▸ **PROVIDED DATA**:
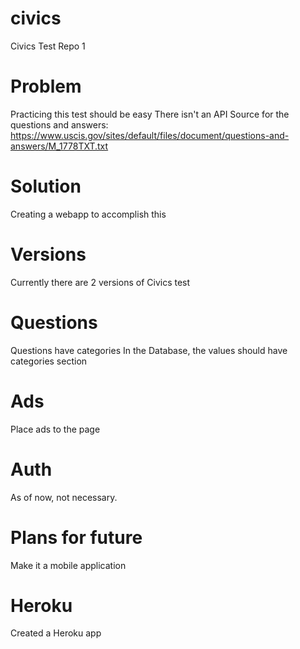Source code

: # civics

Civics Test Repo 1

# Problem

Practicing this test should be easy
There isn't an API
Source for the questions and answers: https://www.uscis.gov/sites/default/files/document/questions-and-answers/M_1778TXT.txt

# Solution

Creating a webapp to accomplish this

# Versions

Currently there are 2 versions of Civics test

# Questions

Questions have categories
In the Database, the values should have categories section

# Ads

Place ads to the page

# Auth

As of now, not necessary.

# Plans for future

Make it a mobile application

# Heroku

Created a Heroku app
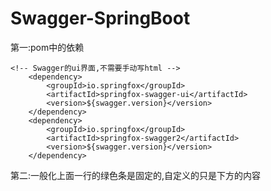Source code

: # Swagger-SpringBoot
第一:pom中的依赖
    
    <!-- Swagger的ui界面,不需要手动写html -->
        <dependency>
            <groupId>io.springfox</groupId>
            <artifactId>springfox-swagger-ui</artifactId>
            <version>${swagger.version}</version>
        </dependency>
        <dependency>
            <groupId>io.springfox</groupId>
            <artifactId>springfox-swagger2</artifactId>
            <version>${swagger.version}</version>
        </dependency>
第二:一般化上面一行的绿色条是固定的,自定义的只是下方的内容
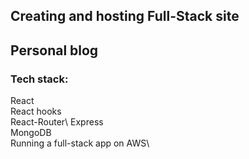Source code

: ## Creating and hosting Full-Stack site
## Personal blog

### Tech stack:
React\
React hooks\
React-Router\ 
Express\
MongoDB\
Running a full-stack app on AWS\
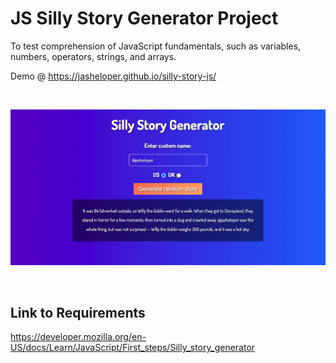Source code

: # JS Silly Story Generator Project

To test comprehension of JavaScript fundamentals, such as variables, numbers, operators, strings, and arrays.

Demo @ https://jasheloper.github.io/silly-story-js/

<br>

![My Image](sillystorypreview2.png)


<br>

## Link to Requirements

https://developer.mozilla.org/en-US/docs/Learn/JavaScript/First_steps/Silly_story_generator

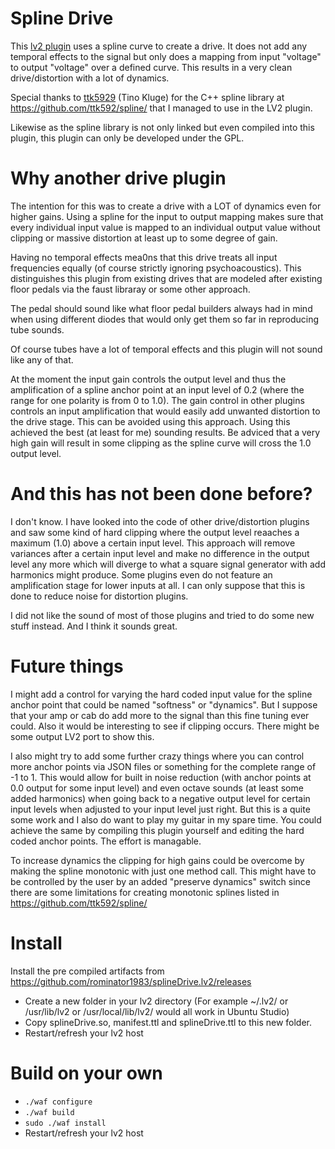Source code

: Spline Drive
===

This [lv2 plugin](https://en.wikipedia.org/wiki/LV2) uses a spline curve to create a drive.
It does not add any temporal effects to the signal but only does a mapping from input "voltage" to output "voltage" over a defined curve.
This results in a very clean drive/distortion with a lot of dynamics.

Special thanks to [ttk5929](https://github.com/ttk592) (Tino Kluge) for the C++ spline library at https://github.com/ttk592/spline/ that I managed to use in the LV2 plugin.

Likewise as the spline library is not only linked but even compiled into this plugin, this plugin can only be developed under the GPL.

Why another drive plugin
===
The intention for this was to create a drive with a LOT of dynamics even for higher gains. Using a spline for the input to output mapping makes sure that every individual input value is mapped to an individual output value without clipping or massive distortion at least up to some degree of gain.

Having no temporal effects mea0ns that this drive treats all input frequencies equally (of course strictly ignoring psychoacoustics). This distinguishes this plugin from existing drives that are modeled after existing floor pedals via the faust libraray or some other approach.

The pedal should sound like what floor pedal builders always had in mind when using different diodes that would only get them so far in reproducing tube sounds.

Of course tubes have a lot of temporal effects and this plugin will not sound like any of that.

At the moment the input gain controls the output level and thus the amplification of a spline anchor point at an input level of 0.2 (where the range for one polarity is from 0 to 1.0). The gain control in other plugins controls an input amplification that would easily add unwanted distortion to the drive stage. This can be avoided using this approach. Using this achieved the best (at least for me) sounding results. Be adviced that a very high gain will result in some clipping as the spline curve will cross the 1.0 output level.

And this has not been done before?
===
I don't know.
I have looked into the code of other drive/distortion plugins and saw some kind of hard clipping where the output level reaaches a maximum (1.0) above a certain input level. This approach will remove variances after a certain input level and make no difference in the output level any more which will diverge to what a square signal generator with add harmonics might produce. Some plugins even do not feature an amplification stage for lower inputs at all. I can only suppose that this is done to reduce noise for distortion plugins.

I did not like the sound of most of those plugins and tried to do some new stuff instead. And I think it sounds great.

Future things
===
I might add a control for varying the hard coded input value for the spline anchor point that could be named "softness" or "dynamics". But I suppose that your amp or cab do add more to the signal than this fine tuning ever could.
Also it would be interesting to see if clipping occurs. There might be some output LV2 port to show this.

I also might try to add some further crazy things where you can control more anchor points via JSON files or something for the complete range of -1 to 1. This would allow for built in noise reduction (with anchor points at 0.0 output for some input level) and even octave sounds (at least some added harmonics) when going back to a negative output level for certain input levels when adjusted to your input level just right. But this is a quite some work and I also do want to play my guitar in my spare time. You could achieve the same by compiling this plugin yourself and editing the hard coded anchor points. The effort is managable.

To increase dynamics the clipping for high gains could be overcome by making the spline monotonic with just one method call. This might have to be controlled by the user by an added "preserve dynamics" switch since there are some limitations for creating monotonic splines listed in https://github.com/ttk592/spline/

Install
===
Install the pre compiled artifacts from https://github.com/rominator1983/splineDrive.lv2/releases
- Create a new folder in your lv2 directory (For example ~/.lv2/ or /usr/lib/lv2 or /usr/local/lib/lv2/ would all work in Ubuntu Studio)
- Copy splineDrive.so, manifest.ttl and splineDrive.ttl to this new folder.
- Restart/refresh your lv2 host

Build on your own
===
-  `./waf configure`
-  `./waf build`
-  `sudo ./waf install`
- Restart/refresh your lv2 host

▸ **WHAT IS BEING ASKED**: The response must repeat exactly the lines above from the one with "React hooks\" through the one with "This results in", including both, and must contain no pictures and no other text.

▸ **TASK RESULT**:
React hooks\
React-Router\ 
Express\
MongoDB\
Running a full-stack app on AWS\
Source code

: # JS Silly Story Generator Project

To test comprehension of JavaScript fundamentals, such as variables, numbers, operators, strings, and arrays.

Demo @ https://jasheloper.github.io/silly-story-js/

<br>

![My Image](sillystorypreview2.png)


<br>

## Link to Requirements

https://developer.mozilla.org/en-US/docs/Learn/JavaScript/First_steps/Silly_story_generator

Source code

: Spline Drive
===

This [lv2 plugin](https://en.wikipedia.org/wiki/LV2) uses a spline curve to create a drive.
It does not add any temporal effects to the signal but only does a mapping from input "voltage" to output "voltage" over a defined curve.
This results in a very clean drive/distortion with a lot of dynamics.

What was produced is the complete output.